* [WHAT IS BEING ASKED]:
Return all of the entries exactly, but do not include the pictures.

*** RAW DATA Section Begins ***

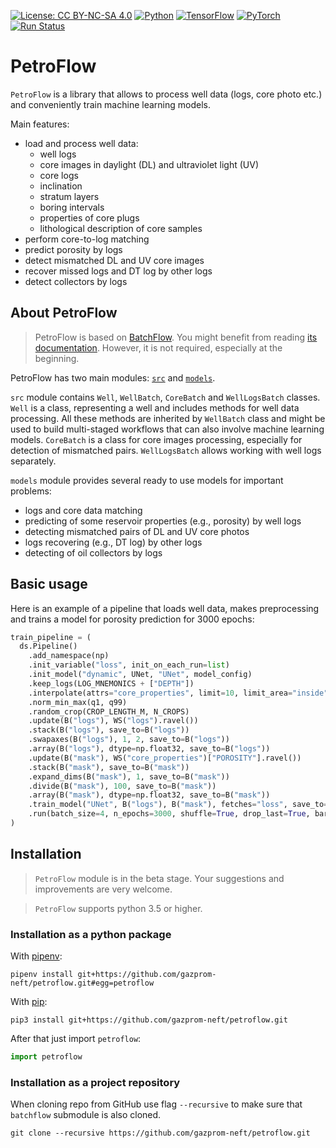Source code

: [![License: CC BY-NC-SA 4.0](https://img.shields.io/badge/License-CC%20BY--NC--SA%204.0-lightgrey.svg)](https://creativecommons.org/licenses/by-nc-sa/4.0/)
[![Python](https://img.shields.io/badge/python-3.5-blue.svg)](https://python.org)
[![TensorFlow](https://img.shields.io/badge/TensorFlow-1.12-orange.svg)](https://tensorflow.org)
[![PyTorch](https://img.shields.io/badge/torch-1.1-orange.svg)](https://pytorch.org)
[![Run Status](https://api.shippable.com/projects/5d5fd94288fdbd00078b3924/badge?branch=master)](https://app.shippable.com/github/gazprom-neft/petroflow)

# PetroFlow

`PetroFlow` is a library that allows to process well data (logs, core photo etc.) and conveniently train
machine learning models.

Main features:

* load and process well data:
    * well logs
    * core images in daylight (DL) and ultraviolet light (UV)
    * core logs
    * inclination
    * stratum layers
    * boring intervals
    * properties of core plugs
    * lithological description of core samples
* perform core-to-log matching
* predict porosity by logs
* detect mismatched DL and UV core images
* recover missed logs and DT log by other logs
* detect collectors by logs

## About PetroFlow

> PetroFlow is based on [BatchFlow](https://github.com/analysiscenter/batchflow). You might benefit from reading [its documentation](https://analysiscenter.github.io/batchflow).
However, it is not required, especially at the beginning.


PetroFlow has two main modules: [``src``](https://github.com/gazprom-neft/petroflow/tree/master/petroflow/src) and [``models``](https://github.com/gazprom-neft/petroflow/tree/master/petroflow/models).


``src`` module contains ``Well``, ``WellBatch``, ``CoreBatch`` and ``WellLogsBatch`` classes.
``Well`` is a class, representing a well and includes methods for well data processing. All these methods are inherited by ``WellBatch`` class and might be used to build multi-staged workflows that can also involve machine learning models. ``CoreBatch`` is a class for core images processing, especially for detection of mismatched pairs. ``WellLogsBatch`` allows working with well logs separately.

``models`` module provides several ready to use models for important problems:

* logs and core data matching
* predicting of some reservoir properties (e.g., porosity) by well logs
* detecting mismatched pairs of DL and UV core photos
* logs recovering (e.g., DT log) by other logs
* detecting of oil collectors by logs

## Basic usage

Here is an example of a pipeline that loads well data, makes preprocessing and trains
a model for porosity prediction for 3000 epochs:
```python
train_pipeline = (
  ds.Pipeline()
    .add_namespace(np)
    .init_variable("loss", init_on_each_run=list)
    .init_model("dynamic", UNet, "UNet", model_config)
    .keep_logs(LOG_MNEMONICS + ["DEPTH"])
    .interpolate(attrs="core_properties", limit=10, limit_area="inside")
    .norm_min_max(q1, q99)
    .random_crop(CROP_LENGTH_M, N_CROPS)
    .update(B("logs"), WS("logs").ravel())
    .stack(B("logs"), save_to=B("logs"))
    .swapaxes(B("logs"), 1, 2, save_to=B("logs"))
    .array(B("logs"), dtype=np.float32, save_to=B("logs"))
    .update(B("mask"), WS("core_properties")["POROSITY"].ravel())
    .stack(B("mask"), save_to=B("mask"))
    .expand_dims(B("mask"), 1, save_to=B("mask"))
    .divide(B("mask"), 100, save_to=B("mask"))
    .array(B("mask"), dtype=np.float32, save_to=B("mask"))
    .train_model("UNet", B("logs"), B("mask"), fetches="loss", save_to=V("loss", mode="a"))
    .run(batch_size=4, n_epochs=3000, shuffle=True, drop_last=True, bar=True, lazy=True)
)
```


## Installation

> `PetroFlow` module is in the beta stage. Your suggestions and improvements are very welcome.

> `PetroFlow` supports python 3.5 or higher.


### Installation as a python package

With [pipenv](https://docs.pipenv.org/):

    pipenv install git+https://github.com/gazprom-neft/petroflow.git#egg=petroflow

With [pip](https://pip.pypa.io/en/stable/):

    pip3 install git+https://github.com/gazprom-neft/petroflow.git

After that just import `petroflow`:
```python
import petroflow
```


### Installation as a project repository

When cloning repo from GitHub use flag ``--recursive`` to make sure that ``batchflow`` submodule is also cloned.

    git clone --recursive https://github.com/gazprom-neft/petroflow.git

*** RAW DATA Section Ends ***

* [SOLUTION BELOW]:
Source code

: [![License: CC BY-NC-SA 4.0](https://img.shields.io/badge/License-CC%20BY--NC--SA%204.0-lightgrey.svg)](https://creativecommons.org/licenses/by-nc-sa/4.0/)
[![Python](https://img.shields.io/badge/python-3.5-blue.svg)](https://python.org)
[![TensorFlow](https://img.shields.io/badge/TensorFlow-1.12-orange.svg)](https://tensorflow.org)
[![PyTorch](https://img.shields.io/badge/torch-1.1-orange.svg)](https://pytorch.org)
[![Run Status](https://api.shippable.com/projects/5d5fd94288fdbd00078b3924/badge?branch=master)](https://app.shippable.com/github/gazprom-neft/petroflow)

# PetroFlow

`PetroFlow` is a library that allows to process well data (logs, core photo etc.) and conveniently train
machine learning models.

Main features:

* load and process well data:
    * well logs
    * core images in daylight (DL) and ultraviolet light (UV)
    * core logs
    * inclination
    * stratum layers
    * boring intervals
    * properties of core plugs
    * lithological description of core samples
* perform core-to-log matching
* predict porosity by logs
* detect mismatched DL and UV core images
* recover missed logs and DT log by other logs
* detect collectors by logs

## About PetroFlow

> PetroFlow is based on [BatchFlow](https://github.com/analysiscenter/batchflow). You might benefit from reading [its documentation](https://analysiscenter.github.io/batchflow).
However, it is not required, especially at the beginning.


PetroFlow has two main modules: [``src``](https://github.com/gazprom-neft/petroflow/tree/master/petroflow/src) and [``models``](https://github.com/gazprom-neft/petroflow/tree/master/petroflow/models).


``src`` module contains ``Well``, ``WellBatch``, ``CoreBatch`` and ``WellLogsBatch`` classes.
``Well`` is a class, representing a well and includes methods for well data processing. All these methods are inherited by ``WellBatch`` class and might be used to build multi-staged workflows that can also involve machine learning models. ``CoreBatch`` is a class for core images processing, especially for detection of mismatched pairs. ``WellLogsBatch`` allows working with well logs separately.

``models`` module provides several ready to use models for important problems:

* logs and core data matching
* predicting of some reservoir properties (e.g., porosity) by well logs
* detecting mismatched pairs of DL and UV core photos
* logs recovering (e.g., DT log) by other logs
* detecting of oil collectors by logs

## Basic usage

Here is an example of a pipeline that loads well data, makes preprocessing and trains
a model for porosity prediction for 3000 epochs:
```python
train_pipeline = (
  ds.Pipeline()
    .add_namespace(np)
    .init_variable("loss", init_on_each_run=list)
    .init_model("dynamic", UNet, "UNet", model_config)
    .keep_logs(LOG_MNEMONICS + ["DEPTH"])
    .interpolate(attrs="core_properties", limit=10, limit_area="inside")
    .norm_min_max(q1, q99)
    .random_crop(CROP_LENGTH_M, N_CROPS)
    .update(B("logs"), WS("logs").ravel())
    .stack(B("logs"), save_to=B("logs"))
    .swapaxes(B("logs"), 1, 2, save_to=B("logs"))
    .array(B("logs"), dtype=np.float32, save_to=B("logs"))
    .update(B("mask"), WS("core_properties")["POROSITY"].ravel())
    .stack(B("mask"), save_to=B("mask"))
    .expand_dims(B("mask"), 1, save_to=B("mask"))
    .divide(B("mask"), 100, save_to=B("mask"))
    .array(B("mask"), dtype=np.float32, save_to=B("mask"))
    .train_model("UNet", B("logs"), B("mask"), fetches="loss", save_to=V("loss", mode="a"))
    .run(batch_size=4, n_epochs=3000, shuffle=True, drop_last=True, bar=True, lazy=True)
)
```


## Installation

> `PetroFlow` module is in the beta stage. Your suggestions and improvements are very welcome.

> `PetroFlow` supports python 3.5 or higher.


### Installation as a python package

With [pipenv](https://docs.pipenv.org/):

    pipenv install git+https://github.com/gazprom-neft/petroflow.git#egg=petroflow

With [pip](https://pip.pypa.io/en/stable/):

    pip3 install git+https://github.com/gazprom-neft/petroflow.git

After that just import `petroflow`:
```python
import petroflow
```


### Installation as a project repository

When cloning repo from GitHub use flag ``--recursive`` to make sure that ``batchflow`` submodule is also cloned.

    git clone --recursive https://github.com/gazprom-neft/petroflow.git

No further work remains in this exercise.